Exercise brief >> For the records below, print the lines from the line with "nonlinear advection equation." through the line with "more than a" exactly as written; include both end lines and exclude the rest.

The data >>
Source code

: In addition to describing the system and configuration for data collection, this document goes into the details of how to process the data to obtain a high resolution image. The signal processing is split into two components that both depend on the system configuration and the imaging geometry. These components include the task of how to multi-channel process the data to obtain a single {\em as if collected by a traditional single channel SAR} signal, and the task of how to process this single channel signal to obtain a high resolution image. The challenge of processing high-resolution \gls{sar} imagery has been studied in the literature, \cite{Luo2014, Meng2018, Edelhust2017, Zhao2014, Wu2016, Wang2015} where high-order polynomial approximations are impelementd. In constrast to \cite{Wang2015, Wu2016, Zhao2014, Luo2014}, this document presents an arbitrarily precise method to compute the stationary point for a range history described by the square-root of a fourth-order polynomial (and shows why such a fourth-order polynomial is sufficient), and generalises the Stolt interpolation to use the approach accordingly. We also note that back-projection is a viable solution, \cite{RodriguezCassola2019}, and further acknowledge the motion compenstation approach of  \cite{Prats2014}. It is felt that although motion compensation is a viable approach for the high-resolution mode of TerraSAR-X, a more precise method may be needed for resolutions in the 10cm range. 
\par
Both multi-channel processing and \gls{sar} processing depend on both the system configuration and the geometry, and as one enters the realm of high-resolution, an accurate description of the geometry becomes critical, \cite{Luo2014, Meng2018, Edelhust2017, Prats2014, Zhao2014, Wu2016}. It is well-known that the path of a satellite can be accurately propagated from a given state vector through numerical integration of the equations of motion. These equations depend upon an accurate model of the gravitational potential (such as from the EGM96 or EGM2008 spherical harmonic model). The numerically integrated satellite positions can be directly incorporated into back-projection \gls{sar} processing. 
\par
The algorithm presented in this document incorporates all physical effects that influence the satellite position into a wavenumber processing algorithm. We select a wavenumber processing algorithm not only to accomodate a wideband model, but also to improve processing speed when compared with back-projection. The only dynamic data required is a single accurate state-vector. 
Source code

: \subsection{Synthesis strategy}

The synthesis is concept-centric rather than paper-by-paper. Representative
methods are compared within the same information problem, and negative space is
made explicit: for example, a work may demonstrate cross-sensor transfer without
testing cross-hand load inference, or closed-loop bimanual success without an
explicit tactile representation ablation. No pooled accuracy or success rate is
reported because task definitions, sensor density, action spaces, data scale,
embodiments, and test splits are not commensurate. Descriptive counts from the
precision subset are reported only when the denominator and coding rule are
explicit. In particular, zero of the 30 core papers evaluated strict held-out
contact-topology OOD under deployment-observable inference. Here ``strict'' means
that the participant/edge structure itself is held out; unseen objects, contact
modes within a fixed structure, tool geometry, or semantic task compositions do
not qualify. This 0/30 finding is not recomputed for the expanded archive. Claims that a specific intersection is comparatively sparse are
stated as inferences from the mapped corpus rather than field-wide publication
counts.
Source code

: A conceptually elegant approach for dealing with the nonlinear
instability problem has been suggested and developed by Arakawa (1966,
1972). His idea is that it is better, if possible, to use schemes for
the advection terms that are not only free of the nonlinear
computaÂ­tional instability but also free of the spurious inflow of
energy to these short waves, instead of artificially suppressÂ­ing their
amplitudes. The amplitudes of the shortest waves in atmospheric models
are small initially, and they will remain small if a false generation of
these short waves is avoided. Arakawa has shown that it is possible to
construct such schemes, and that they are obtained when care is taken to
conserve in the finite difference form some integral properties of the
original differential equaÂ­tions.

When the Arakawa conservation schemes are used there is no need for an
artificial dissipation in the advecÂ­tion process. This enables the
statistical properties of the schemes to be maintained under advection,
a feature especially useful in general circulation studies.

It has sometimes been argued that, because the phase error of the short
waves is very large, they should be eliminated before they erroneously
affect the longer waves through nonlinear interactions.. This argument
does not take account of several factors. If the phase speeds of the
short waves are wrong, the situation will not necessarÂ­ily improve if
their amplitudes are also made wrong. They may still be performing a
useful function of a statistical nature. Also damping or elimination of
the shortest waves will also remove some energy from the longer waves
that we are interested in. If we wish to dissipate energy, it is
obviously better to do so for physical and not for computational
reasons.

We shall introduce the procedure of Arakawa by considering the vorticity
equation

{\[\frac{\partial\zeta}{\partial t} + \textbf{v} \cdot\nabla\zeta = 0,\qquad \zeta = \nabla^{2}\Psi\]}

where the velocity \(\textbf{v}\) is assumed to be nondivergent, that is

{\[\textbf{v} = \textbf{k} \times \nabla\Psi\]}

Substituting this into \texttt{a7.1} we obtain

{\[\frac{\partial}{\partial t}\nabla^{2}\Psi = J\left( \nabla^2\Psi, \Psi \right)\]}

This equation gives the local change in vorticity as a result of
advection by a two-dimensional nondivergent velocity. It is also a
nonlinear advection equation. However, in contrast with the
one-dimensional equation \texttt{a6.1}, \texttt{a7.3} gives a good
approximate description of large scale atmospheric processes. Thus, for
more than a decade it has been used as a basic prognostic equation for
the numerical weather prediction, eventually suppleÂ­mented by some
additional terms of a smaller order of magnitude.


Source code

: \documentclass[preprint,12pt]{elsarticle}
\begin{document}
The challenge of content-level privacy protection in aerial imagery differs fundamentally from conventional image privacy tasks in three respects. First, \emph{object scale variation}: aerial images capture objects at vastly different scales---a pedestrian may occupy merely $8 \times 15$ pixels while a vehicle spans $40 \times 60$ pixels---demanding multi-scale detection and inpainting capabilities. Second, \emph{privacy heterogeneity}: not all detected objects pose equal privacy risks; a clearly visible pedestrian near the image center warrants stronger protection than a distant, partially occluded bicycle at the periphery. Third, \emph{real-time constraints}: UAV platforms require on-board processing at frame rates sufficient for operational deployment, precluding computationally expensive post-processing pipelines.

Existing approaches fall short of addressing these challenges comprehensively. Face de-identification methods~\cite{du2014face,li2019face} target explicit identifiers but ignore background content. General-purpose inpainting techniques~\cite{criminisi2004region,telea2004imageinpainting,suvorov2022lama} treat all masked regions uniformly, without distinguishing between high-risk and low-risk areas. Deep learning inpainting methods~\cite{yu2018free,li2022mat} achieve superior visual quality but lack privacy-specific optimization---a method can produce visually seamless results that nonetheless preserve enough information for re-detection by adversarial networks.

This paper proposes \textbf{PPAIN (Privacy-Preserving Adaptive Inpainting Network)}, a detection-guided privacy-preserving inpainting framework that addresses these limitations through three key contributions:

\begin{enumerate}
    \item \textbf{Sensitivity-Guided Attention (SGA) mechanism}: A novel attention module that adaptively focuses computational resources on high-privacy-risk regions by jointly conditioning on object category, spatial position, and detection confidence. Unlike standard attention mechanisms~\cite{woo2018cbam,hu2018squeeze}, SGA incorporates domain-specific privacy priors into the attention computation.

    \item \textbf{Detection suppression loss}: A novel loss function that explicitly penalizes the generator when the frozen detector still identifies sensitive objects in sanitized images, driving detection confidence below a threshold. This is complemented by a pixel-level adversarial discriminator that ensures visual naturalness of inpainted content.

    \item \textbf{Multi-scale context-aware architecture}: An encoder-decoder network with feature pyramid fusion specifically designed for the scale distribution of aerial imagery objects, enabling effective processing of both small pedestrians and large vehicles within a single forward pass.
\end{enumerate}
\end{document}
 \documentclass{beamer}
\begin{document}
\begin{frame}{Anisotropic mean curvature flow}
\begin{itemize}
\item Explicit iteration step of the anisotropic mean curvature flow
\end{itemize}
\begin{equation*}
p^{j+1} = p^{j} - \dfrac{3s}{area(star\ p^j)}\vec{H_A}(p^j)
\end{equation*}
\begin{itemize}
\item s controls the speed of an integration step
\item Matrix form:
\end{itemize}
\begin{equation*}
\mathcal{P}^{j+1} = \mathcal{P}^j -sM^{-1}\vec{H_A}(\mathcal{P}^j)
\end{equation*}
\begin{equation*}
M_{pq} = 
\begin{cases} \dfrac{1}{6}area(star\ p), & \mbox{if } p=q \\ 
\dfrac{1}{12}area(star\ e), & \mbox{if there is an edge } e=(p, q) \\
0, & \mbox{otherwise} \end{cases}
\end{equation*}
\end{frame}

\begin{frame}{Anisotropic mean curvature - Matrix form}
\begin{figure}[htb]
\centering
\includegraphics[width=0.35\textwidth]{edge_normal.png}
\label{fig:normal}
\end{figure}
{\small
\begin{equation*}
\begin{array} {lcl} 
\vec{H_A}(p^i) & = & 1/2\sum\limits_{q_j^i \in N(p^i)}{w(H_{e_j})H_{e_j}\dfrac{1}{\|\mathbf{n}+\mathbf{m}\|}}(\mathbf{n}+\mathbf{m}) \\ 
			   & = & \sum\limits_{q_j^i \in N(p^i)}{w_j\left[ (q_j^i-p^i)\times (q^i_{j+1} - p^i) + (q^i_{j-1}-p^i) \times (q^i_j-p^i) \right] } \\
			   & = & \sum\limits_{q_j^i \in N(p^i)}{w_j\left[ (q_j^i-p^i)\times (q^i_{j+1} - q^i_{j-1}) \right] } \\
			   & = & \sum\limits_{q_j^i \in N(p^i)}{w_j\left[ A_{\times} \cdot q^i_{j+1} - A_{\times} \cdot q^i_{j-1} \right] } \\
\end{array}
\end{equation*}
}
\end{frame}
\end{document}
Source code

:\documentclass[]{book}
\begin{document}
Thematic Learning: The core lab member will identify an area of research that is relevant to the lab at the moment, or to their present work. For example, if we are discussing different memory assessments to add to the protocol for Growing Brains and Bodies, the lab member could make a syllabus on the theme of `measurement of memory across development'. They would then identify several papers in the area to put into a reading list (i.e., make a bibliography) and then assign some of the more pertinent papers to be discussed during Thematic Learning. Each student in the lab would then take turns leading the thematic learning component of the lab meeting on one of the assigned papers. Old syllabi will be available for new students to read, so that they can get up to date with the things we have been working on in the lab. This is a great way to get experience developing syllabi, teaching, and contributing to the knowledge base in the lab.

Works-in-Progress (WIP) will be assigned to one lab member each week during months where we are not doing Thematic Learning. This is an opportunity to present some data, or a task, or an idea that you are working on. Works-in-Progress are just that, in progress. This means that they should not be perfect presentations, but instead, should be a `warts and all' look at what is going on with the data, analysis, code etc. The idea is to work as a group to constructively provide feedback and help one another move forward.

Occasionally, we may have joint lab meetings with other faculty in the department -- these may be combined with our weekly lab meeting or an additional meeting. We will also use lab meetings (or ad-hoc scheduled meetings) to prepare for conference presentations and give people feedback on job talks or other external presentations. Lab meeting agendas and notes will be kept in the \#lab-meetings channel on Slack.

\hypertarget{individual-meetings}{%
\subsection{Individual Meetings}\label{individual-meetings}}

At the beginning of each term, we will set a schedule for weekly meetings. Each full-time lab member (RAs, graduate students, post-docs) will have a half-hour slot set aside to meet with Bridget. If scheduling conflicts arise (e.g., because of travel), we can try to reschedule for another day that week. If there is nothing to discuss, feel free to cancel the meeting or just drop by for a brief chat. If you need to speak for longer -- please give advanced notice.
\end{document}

Exercise output >>
nonlinear advection equation. However, in contrast with the
one-dimensional equation \texttt{a6.1}, \texttt{a7.3} gives a good
approximate description of large scale atmospheric processes. Thus, for
more than a decade it has been used as a basic prognostic equation for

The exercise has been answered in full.